Ashley Moultrie of Javara Shares Thoughts on FDA’s Diversity Action Plan Guidance

ACT: What are your thoughts on the FDA’s recently released Diversity Action Plan Guidance? How will this affect sponsors moving forward?

Moultrie: I am a strong proponent for what gets measured gets done, so I strongly believe having the industry guidance—once finalized and put into action—it'll require a level of accountability that I think a lot of folks may have been working towards or figuring out, but having that requirement makes it real. I think it sets a precedent for what has to happen, and I think folks will start moving more intently towards those goals. It's when somethings are nice to have versus when it's a must have—I think we move differently, we allocate resources differently, we discuss planning, and things like that a bit differently when things are required. That requirement piece, I think, is necessary, and we've seen the shift already with just the guidance coming—the ways in which things are changing. Once the guidance of finalized and it's moved out, I think that that change and that shift is going to happen much more robustly.
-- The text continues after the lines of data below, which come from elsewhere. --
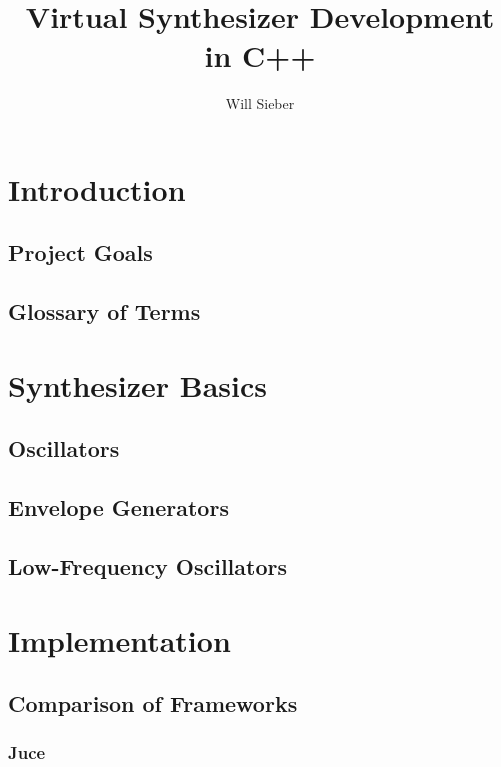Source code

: \documentclass[12pt]{article}
\title{Virtual Synthesizer Development in C++}
\date{\vspace{-5ex}}
\author{Will Sieber}
\begin{document}
\maketitle

\tableofcontents
\newpage


\section{Introduction}

\subsection{Project Goals}

\subsection{Glossary of Terms}

\section{Synthesizer Basics}

\subsection{Oscillators}

\subsection{Envelope Generators}

\subsection{Low-Frequency Oscillators}

\section{Implementation}

\subsection{Comparison of Frameworks}

\subsubsection{Juce}
\end{document}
I think for our sponsor partners, one of the biggest things to consider is how it's going to affect implementation. We may have to adjust how we handle timelines and how we set these goals, there may likely be more time spent up front and figuring out of how to disseminate and when we're going to do trial selection, where are we going to place these trials, who are the investigators are going to look at? But again, that level of accountability, I think, is going to force a lot of us, and not just sponsors and CROs, at the site side as well, to do things a bit differently and consider things a bit differently and prepare differently so that we can meet those goals.